Our history in Atlantic City is typical of the African-American experience in this country. Many of us migrated north, beginning in the late 1800s, from the perils of Jim Crow's rigid segregation and racist laws that controlled all aspects of life in the South. We came to Atlantic City, and many other northern cities, seeking job opportunities and a better way of life for ourselves and families.

Newly arriving African-Americans to Atlantic City found discrimination and segregation alive and well in our seaside resort. African-American citizens were discriminated against in virtually all aspects of social, economic and political life in the city. Confined to the Northside, the city's new arrivals toiled as maids, cooks, waitresses, servers, bellmen, chauffeurs, doormen and literally in any wage-earning capacity they could find. In spite of these difficulties, progressive African-Americans refused to quit or give up the fight for their rights. They struggled, sacrificed, worked hard, and forged a life for their children and families.

During the 1940s, '50s, '60s and early '70s, African-Americans made considerable progress. The Northside's predominantly African-American communities flourished during this period. The city could boast of having many prominent African-American churches, hotels, tourist houses, restaurants, nightclubs and businesses of all sorts. Sara Washington, a very successful business woman, owned Apex Enterprises, a small conglomerate with offices around the nation. The late C.J. Newsome, a respected and admired businessman, his wife, Gertrude, now in her 90s, and members of the Atlantic City Board of Trade fought and succeeded in bringing black conventions and events to Atlantic City. They demanded that "black tourism and historic preservation" be a part of Atlantic City's promotion and marketing programs. C.J. Newsome and the Board of Trade brought many national African-American conventions to Atlantic City such as the Omega-By-the-Sea, National NAACP Convention, National Black Mayors Convention and the International Association of Black Professional Firefighters. These conventions not only brought investments into Atlantic City, but also gave the resort diversity and prestige.

The African-American political community also gained in stature and power. The late Horace Bryant not only became a city commissioner, but also the first African-American state commissioner of insurance. The late James L. Usry, Atlantic City's first African-American mayor, Ada McClinton and Bryant were political trailblazers who opened the doors and paved the way for our next generation of political leaders.

Atlantic City also witnessed the rise of African-Americans in public service, like Joseph Allmond, who became one of the first black police chiefs in the nation. The late John Jasper followed by becoming the first black fire chief. Willie Clayton and Marvin Beatty, both deceased, rose to the position of director of public safety.

In the area of civil rights, the late Pierre Hollingsworth was second to none. For almost a quarter of a century, Hollingsworth presided over the local branch of the NAACP and navigated the organization through some of its most fierce battles fighting for equality and civil rights.

The careers of many world-famous entertainers, like Rosalind Cash, and world-class athletes like Art Dorrington and Pop Lloyd were launched in Atlantic City.

But perhaps one of our most celebrated claims during this period was the large number of African-American doctors who had local residences and practices right here in Atlantic City.

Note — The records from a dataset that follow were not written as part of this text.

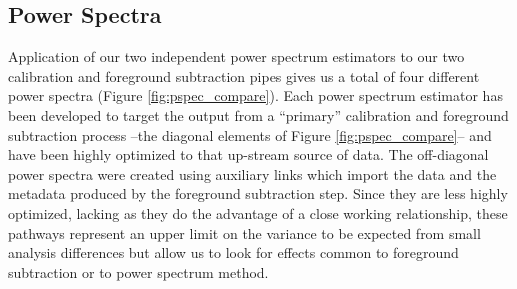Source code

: \documentclass[preprint2]{aastex}
\begin{document}
%


\subsection{Power Spectra}

Application of our two independent power spectrum estimators to our two calibration and foreground subtraction pipes gives us a total of four different power spectra (Figure \ref{fig:pspec_compare}).  Each power spectrum estimator has been developed to target the output from a ``primary'' calibration and foreground subtraction process --the diagonal elements of Figure \ref{fig:pspec_compare}-- and have been highly optimized to that up-stream source of data.  The off-diagonal power spectra were created using auxiliary links which import the data and the metadata produced by the foreground subtraction step.  Since they are less highly optimized, lacking as they do the advantage of a close working relationship, these pathways represent an upper limit on the variance to be expected from small analysis differences but allow us to look for effects common to foreground subtraction or to power spectrum method.
\end{document}
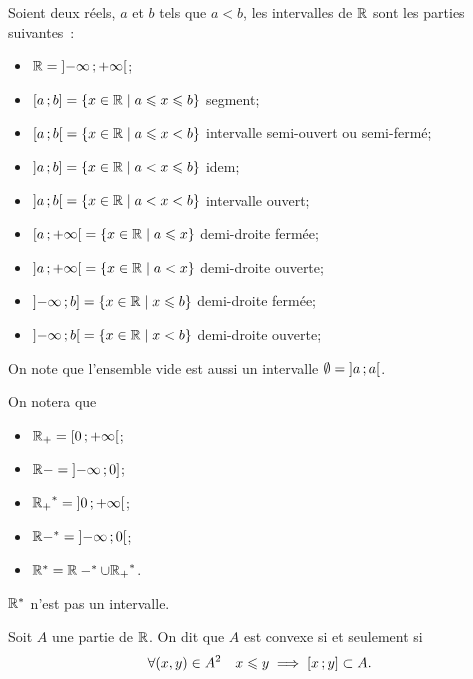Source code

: \begin{defdef}
  Soient deux réels, \(a\) et \(b\) tels que \(a<b\), les intervalles de \(\mathbb{R}\) sont les parties suivantes~:
  \begin{itemize}
  \item \(\mathbb{R}=\left] -\infty \, ;  +\infty \right[\);
  \item \(\left[ a \, ;  b \right]=\left\{x \in \mathbb{R}\mathrel{}\middle|\mathrel{}a\leqslant x \leqslant b\right\}\) segment;
  \item \(\left[ a \, ;  b \right[=\left\{x \in \mathbb{R}\mathrel{}\middle|\mathrel{}a\leqslant x < b\right\}\) intervalle semi-ouvert ou semi-fermé;
  \item \(\left] a \, ;  b \right]=\left\{x \in \mathbb{R}\mathrel{}\middle|\mathrel{}a< x \leqslant b\right\}\) idem;
  \item \(\left] a \, ;  b \right[=\left\{x \in \mathbb{R}\mathrel{}\middle|\mathrel{}a< x < b\right\}\) intervalle ouvert;
  \item \(\left[ a \, ;  +\infty \right[=\left\{x \in \mathbb{R}\mathrel{}\middle|\mathrel{}a\leqslant x\right\}\) demi-droite fermée;
  \item \(\left] a \, ;  +\infty \right[=\left\{x \in \mathbb{R}\mathrel{}\middle|\mathrel{}a< x\right\}\) demi-droite ouverte;
  \item \(\left] -\infty \, ;  b \right]=\left\{x \in \mathbb{R}\mathrel{}\middle|\mathrel{}x \leqslant b\right\}\) demi-droite fermée;
  \item \(\left] -\infty \, ;  b \right[=\left\{x \in \mathbb{R}\mathrel{}\middle|\mathrel{}x <b\right\}\) demi-droite ouverte;
  \end{itemize}
\end{defdef}
On note que l'ensemble vide est aussi un intervalle \(\emptyset=\left] a \, ;  a \right[\).
\begin{defdef}
  On notera que
  \begin{itemize}
  \item \(\mathbb{R}_{+}=\left[ 0 \, ;  +\infty \right[\);
  \item \(\mathbb{R}-=\left] -\infty \, ;  0 \right]\);
  \item \({\mathbb{R}_{+}}^*=\left] 0 \, ;  +\infty \right[\);
  \item \(\mathbb{R}-^*=\left] -\infty \, ;  0 \right[\);
  \item \(\mathbb{R}^*=\mathbb{R}-^* \cup {\mathbb{R}_{+}}^*\).
  \end{itemize}
  \(\mathbb{R}^*\) n'est pas un intervalle.
\end{defdef}
\begin{defdef}
  Soit \(A\) une partie de \(\mathbb{R}\). On dit que \(A\) est convexe si et seulement si
  \begin{equation}
    \forall (x,y) \in A^2 \quad x\leqslant y \implies \left[ x \, ;  y \right]\subset A.
  \end{equation}
\end{defdef}
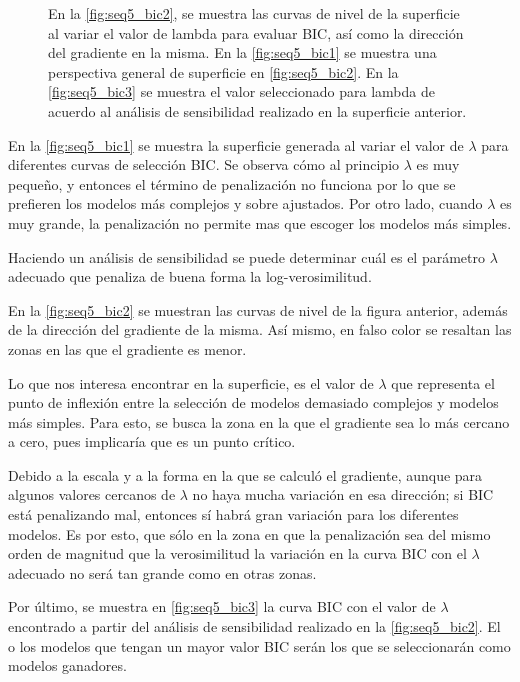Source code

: \begin{figure}[t!]
{\begin{subfigure}[b]{0.55\textwidth}
    \caption{}
    \label{fig:seq5_bic3}
  \end{subfigure}
  }
  \caption[Secuencia 5: Pruebas BIC]{En la \autoref{fig:seq5_bic2}, se muestra las curvas de nivel de la superficie al variar el valor de lambda para evaluar BIC, así como la dirección del gradiente en la misma. En la \autoref{fig:seq5_bic1} se muestra una perspectiva general de superficie en \autoref{fig:seq5_bic2}. En la \autoref{fig:seq5_bic3} se muestra el valor seleccionado para lambda de acuerdo al análisis de sensibilidad realizado en la superficie anterior.}
  \label{fig:seq1_bic}
\end{figure}

En la \autoref{fig:seq5_bic1} se muestra la superficie generada al variar el valor de $\lambda$ para diferentes curvas de selección BIC. Se observa cómo al principio $\lambda$ es muy pequeño, y entonces el término de penalización no funciona por lo que se prefieren los modelos más complejos y sobre ajustados. Por otro lado, cuando $\lambda$ es muy grande, la penalización no permite mas que escoger los modelos más simples.

Haciendo un análisis de sensibilidad se puede determinar cuál es el parámetro $\lambda$ adecuado que penaliza de buena forma la log-verosimilitud.

En la \autoref{fig:seq5_bic2} se muestran las curvas de nivel de la figura anterior, además de la dirección del gradiente de la misma. Así mismo, en falso color se resaltan las zonas en las que el gradiente es menor. 

Lo que nos interesa encontrar en la superficie, es el valor de $\lambda$ que representa el punto de inflexión entre la selección de modelos demasiado complejos y modelos más simples. Para esto, se busca la zona en la que el gradiente sea lo más cercano a cero, pues implicaría que es un punto crítico.

Debido a la escala y a la forma en la que se calculó el gradiente, aunque para algunos valores cercanos de $\lambda$ no haya mucha variación en esa dirección; si BIC está penalizando mal, entonces sí habrá gran variación para los diferentes modelos. Es por esto, que sólo en la zona en que la penalización sea del mismo orden de magnitud que la verosimilitud la variación en la curva BIC con el $\lambda$ adecuado no será tan grande como en otras zonas.

Por último, se muestra en \autoref{fig:seq5_bic3} la curva BIC con el valor de $\lambda$ encontrado a partir del análisis de sensibilidad realizado en la \autoref{fig:seq5_bic2}. El o los modelos que tengan un mayor valor BIC serán los que se seleccionarán como modelos ganadores.

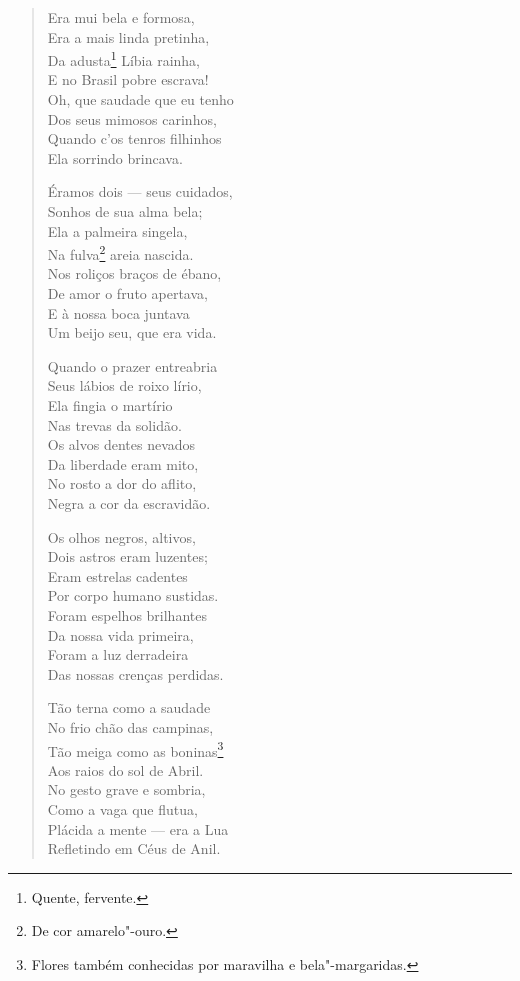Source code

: \begin{verse}
Era mui bela e formosa,\\
Era a mais linda pretinha,\\
Da adusta\footnote{Quente, fervente.} Líbia rainha,\\
E no Brasil pobre escrava!\\
Oh, que saudade que eu tenho\\
Dos seus mimosos carinhos,\\
Quando c'os tenros filhinhos\\
Ela sorrindo brincava.

Éramos dois --- seus cuidados,\\
Sonhos de sua alma bela;\\
Ela a palmeira singela,\\
Na fulva\footnote{De cor amarelo"-ouro.} areia nascida.\\
Nos roliços braços de ébano,\\
De amor o fruto apertava,\\
E à nossa boca juntava\\
Um beijo seu, que era vida.

Quando o prazer entreabria\\
Seus lábios de roixo lírio,\\
Ela fingia o martírio\\
Nas trevas da solidão.\\
Os alvos dentes nevados\\
Da liberdade eram mito,\\
No rosto a dor do aflito,\\
Negra a cor da escravidão.

Os olhos negros, altivos,\\
Dois astros eram luzentes;\\
Eram estrelas cadentes\\
Por corpo humano sustidas.\\
Foram espelhos brilhantes\\
Da nossa vida primeira,\\
Foram a luz derradeira\\
Das nossas crenças perdidas.

Tão terna como a saudade\\
No frio chão das campinas,\\
Tão meiga como as boninas\footnote{Flores também conhecidas por maravilha e bela"-margaridas.}\\
Aos raios do sol de Abril.\\
No gesto grave e sombria,\\
Como a vaga que flutua,\\
Plácida a mente --- era a Lua\\
Refletindo em Céus de Anil.


\end{verse}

The late 1970s experienced a decline in the resort tourism industry, and the city embraced casino gaming as the panacea. For 30 years the industry blossomed, but today, confronted with fierce competition, it, too, is floundering.

So where does this litany of struggle, sacrifice and then success leave the African-American citizens of Atlantic City during this 2011 celebration of Black History Month?

In 2011 we find ourselves confronted with myriad social and economic dilemmas. We have high unemployment, poverty and crime that are crippling the African-American communities.

Our high school seniors had the second highest failure rate on the recent High School Proficiency Test of all schools in the county.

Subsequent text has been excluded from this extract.